The easiest measure of the health impact of COVID-19 is the number of ‘excess’ deaths. That is the increased number of deaths during the crisis when compared with the number we might have expected without the pandemic. Even this is questionable as it is not always clear if death was caused by the virus or an underlying condition. Nor does it take account of excess deaths resulting from chronic conditions left untreated because resources are being concentrated on COVID related treatments or for fear of Hospital Acquired Infections (HAIs).
REBALANCING THE HARMS to lessen or foreshorten the economic damage will necessarily put pressure on individuals to return to the workplace with correspondingly greater exposure to infection. This, in turn, increases the medical and psychological harms.
The balance of decision making will shift from federal or state regulation to the individual and their personal judgment of acceptable risk.
There is no doubt that state legislatures have an imposing task to agree with the actions most appropriate to their state (or region).
In the absence of a vaccine and antiviral medicines, the only course of action is to TEST, TRACE, and ISOLATE.

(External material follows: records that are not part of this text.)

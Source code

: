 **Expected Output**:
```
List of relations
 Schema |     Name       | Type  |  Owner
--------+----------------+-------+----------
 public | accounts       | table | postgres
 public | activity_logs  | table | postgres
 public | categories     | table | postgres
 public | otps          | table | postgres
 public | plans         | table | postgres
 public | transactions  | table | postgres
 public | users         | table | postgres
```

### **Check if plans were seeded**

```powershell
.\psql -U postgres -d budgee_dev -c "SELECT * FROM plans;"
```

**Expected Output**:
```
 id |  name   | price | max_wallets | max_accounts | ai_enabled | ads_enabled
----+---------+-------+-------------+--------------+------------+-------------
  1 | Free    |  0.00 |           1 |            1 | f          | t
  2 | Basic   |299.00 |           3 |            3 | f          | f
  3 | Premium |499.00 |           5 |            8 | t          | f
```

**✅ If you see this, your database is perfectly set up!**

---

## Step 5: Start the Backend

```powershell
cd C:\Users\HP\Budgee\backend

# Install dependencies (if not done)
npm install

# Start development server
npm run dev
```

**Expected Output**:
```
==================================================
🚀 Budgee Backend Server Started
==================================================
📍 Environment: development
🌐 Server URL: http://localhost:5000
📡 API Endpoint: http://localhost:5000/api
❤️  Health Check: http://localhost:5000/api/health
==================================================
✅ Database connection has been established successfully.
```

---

The tests for antibodies, “you have had the disease, and are non-infectious” OR “you have the condition – you must isolate”, must be linked with the questions “where and with whom have you been in contact?” This will enable states to identify ‘hot spots’ and to focus their defensive actions and healthcare resources on specific targets.
COVID-19 has no respect for politics. It will be brought under control by the application of disciplines determined by facts, not political notions.